Im "Kop", die Fantribühne des FC Liverpool, 2005 (AFP)

Die Stimmen des Nordens

Liverpool, Manchester, Leeds… im Norden Großbritanniens spricht man in jeder Stadt ein anderes Englisch. Heute ist man wieder stolz auf die früher verpönten lokalen Dialekte. Selbst die stets sprachlich korrekte BBC stellt sie wieder ins Rampenlicht.

Veröffentlicht am 5 Januar 2010 um 17:58
Im "Kop", die Fantribühne des FC Liverpool, 2005 (AFP)

Der Mann hat eine Zigarette hinterm Ohr, dreht sich dabei eine zweite und redet wie ein Wasserfall. Sechzig Kippen pro Tag. Das gibt eine Rauheisenstimme! Kein Wunder, dass Ken Loach den quasi unbekannten Schauspieler Steve Evets für die Hauptrolle in seinem Film über die Fußballfans von Manchester Looking for Eric ausgewählt hat. Für die Rolle des Prolls aus Manchester wollte er einen Proll aus Manchester. Das kann man nicht spielen. Was ist dann an den Stimmen aus Manchester so besonders? Genau da wird die Sache heikel. Steve Evets präzisiert, dass er nicht aus Manchester stamme, sondern aus Salford, am gegenüberliegenden Ufer des Irvell, "dem bleifarbenen Fluß.“ Eine knallharte Arbeitervorstadt, vor der die angeberische Nachbarstadt auf die Knie geht. Mit dem Bus ist man in fünf Minuten dort, doch Steve Evets schwört, dass es eine andere Welt sei. Man spricht dort anders als in Manchester, in Bolton oder Wigan, und natürlich völlig anders als in Leeds oder Liverpool.

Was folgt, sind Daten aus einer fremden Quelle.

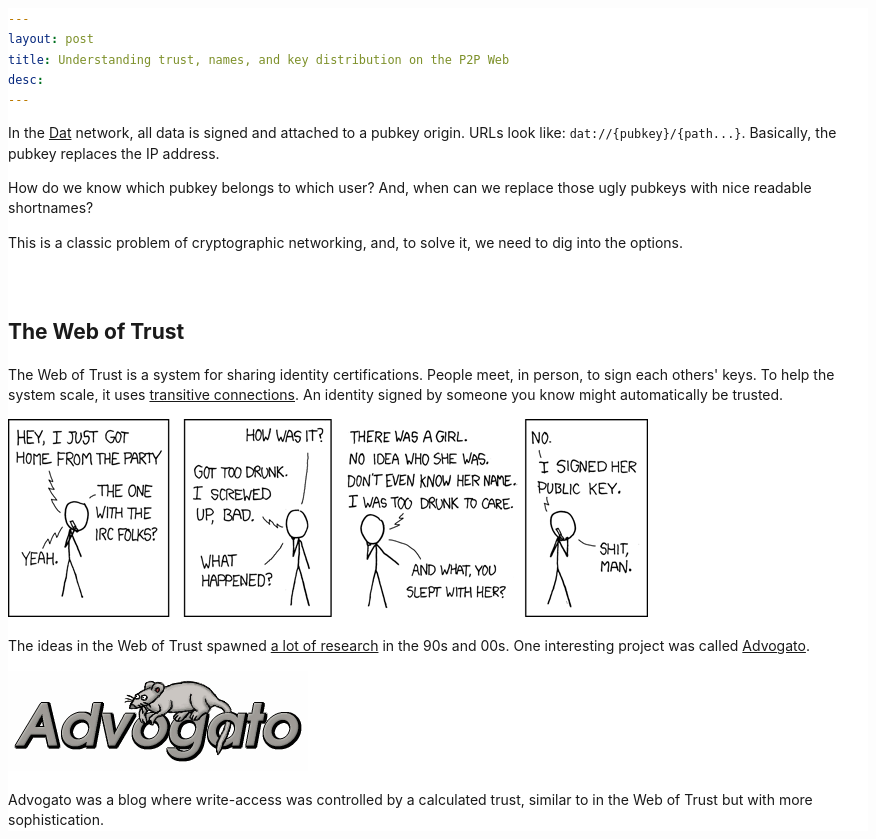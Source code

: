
 ```yaml
---
layout: post
title: Understanding trust, names, and key distribution on the P2P Web
desc: 
---
```


In the [Dat](https://datproject.org) network, all data is signed and attached to a pubkey origin.
URLs look like: `dat://{pubkey}/{path...}`.
Basically, the pubkey replaces the IP address.

How do we know which pubkey belongs to which user?
And, when can we replace those ugly pubkeys with nice readable shortnames?

This is a classic problem of cryptographic networking, and, to solve it, we need to dig into the options.

<br>

## The Web of Trust

The Web of Trust is a system for sharing identity certifications.
People meet, in person, to sign each others' keys.
To help the system scale, it uses [transitive connections](https://en.wikipedia.org/wiki/Transitive_relation).
An identity signed by someone you know might automatically be trusted.

<img src="/assets/img/responsible_behavior.png">

The ideas in the Web of Trust spawned [a lot of research](http://www.inf.ufsc.br/~fernando.gauthier/EGC6006/material/Aula%206/A%20survey%20of%20trust%20in%20computer%20science%20and%20the%20Semantic%20Web.pdf) in the 90s and 00s.
One interesting project was called [Advogato](https://en.wikipedia.org/wiki/Advogato).

<img class="centered" src="/assets/img/advogato_logo.png">

Advogato was a blog where write-access was controlled by a calculated trust, similar to in the Web of Trust but with more sophistication.
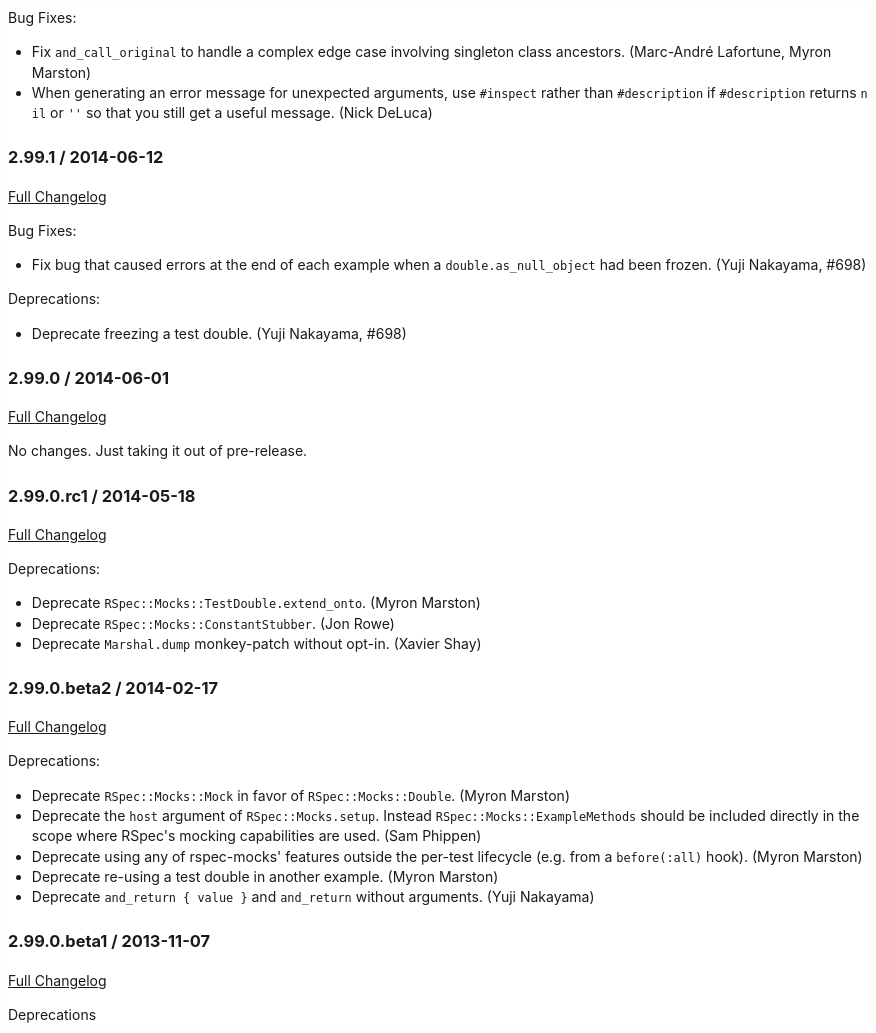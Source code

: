Bug Fixes:

* Fix `and_call_original` to handle a complex edge case involving
  singleton class ancestors. (Marc-André Lafortune, Myron Marston)
* When generating an error message for unexpected arguments,
  use `#inspect` rather than `#description` if `#description`
  returns `nil` or `''` so that you still get a useful message.
  (Nick DeLuca)

### 2.99.1 / 2014-06-12
[Full Changelog](http://github.com/rspec/rspec-mocks/compare/v2.99.0...v2.99.1)

Bug Fixes:

* Fix bug that caused errors at the end of each example
  when a `double.as_null_object` had been frozen. (Yuji Nakayama, #698)

Deprecations:

* Deprecate freezing a test double. (Yuji Nakayama, #698)

### 2.99.0 / 2014-06-01
[Full Changelog](http://github.com/rspec/rspec-mocks/compare/v2.99.0.rc1...v2.99.0)

No changes. Just taking it out of pre-release.

### 2.99.0.rc1 / 2014-05-18
[Full Changelog](http://github.com/rspec/rspec-mocks/compare/v2.99.0.beta2...v2.99.0.rc1)

Deprecations:

* Deprecate `RSpec::Mocks::TestDouble.extend_onto`. (Myron Marston)
* Deprecate `RSpec::Mocks::ConstantStubber`. (Jon Rowe)
* Deprecate `Marshal.dump` monkey-patch without opt-in. (Xavier Shay)

### 2.99.0.beta2 / 2014-02-17
[Full Changelog](http://github.com/rspec/rspec-mocks/compare/v2.99.0.beta1...v2.99.0.beta2)

Deprecations:

* Deprecate `RSpec::Mocks::Mock` in favor of `RSpec::Mocks::Double`.
  (Myron Marston)
* Deprecate the `host` argument of `RSpec::Mocks.setup`. Instead
  `RSpec::Mocks::ExampleMethods` should be included directly in the scope where
  RSpec's mocking capabilities are used. (Sam Phippen)
* Deprecate using any of rspec-mocks' features outside the per-test
  lifecycle (e.g. from a `before(:all)` hook). (Myron Marston)
* Deprecate re-using a test double in another example. (Myron Marston)
* Deprecate `and_return { value }` and `and_return` without arguments. (Yuji Nakayama)

### 2.99.0.beta1 / 2013-11-07
[Full Changelog](http://github.com/rspec/rspec-mocks/compare/v2.14.4...v2.99.0.beta1)

Deprecations
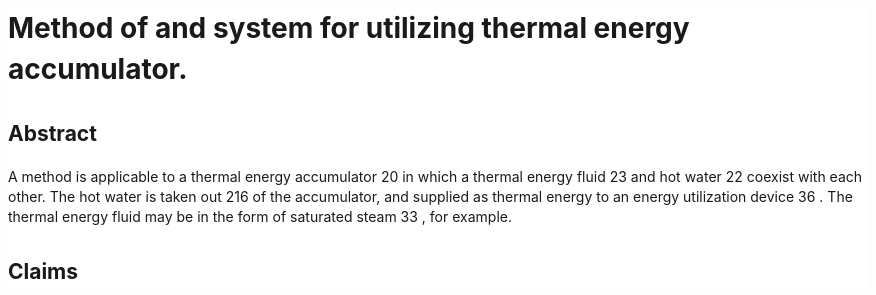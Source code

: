 # Method of and system for utilizing thermal energy accumulator.

## Abstract
A method is applicable to a thermal energy accumulator 20 in which a thermal energy fluid 23 and hot water 22 coexist with each other. The hot water is taken out 216 of the accumulator, and supplied as thermal energy to an energy utilization device 36 . The thermal energy fluid may be in the form of saturated steam 33 , for example.

## Claims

Die BBC strahlt ein Programm, Voices, aus, das es einem ermöglicht, sich im Sprachdickicht der Dialekte zurechtzufinden. Dort lernt man "Manchester-Englisch in zehn Minuten“ und diskutiert, wie die Menschen das Wort "Mama“ in einem Umkreis von zehn Kilometern aussprechen ("mum“ oder "mom“) "Man ist stolz auf seine Sprache. Sie ist eine Identität. Sie ist der Spiegel einer Stadt, eines Milieus: der Docker, der Stahlarbeiter, der Wollspinnereien Manchesters...“ "Seit circa zehn Jahren hat sich mein Job gewandelt“, sagt Kahleen Crawford, die schottische Casting-Direktorin von Looking for Eric. "Früher sollten die Schauspieler akzentfrei sprechen, wenn sie von einem Produzenten aus London angerufen wurden. Heute ist der Akzent ihr bester Verbündeter.“ Um unser Gehör zu schulen, rät uns David Peace, der Autor des Krimis Red Riding Quartett, auf den Spuren seiner Teenagerzeit zu wandeln, mit dem Bus von Huddersfield nach Leeds zu fahren, um so zu hören, wie sich die Ausdrücke und der Ton von Bushaltestelle zu Bushaltestelle verändern.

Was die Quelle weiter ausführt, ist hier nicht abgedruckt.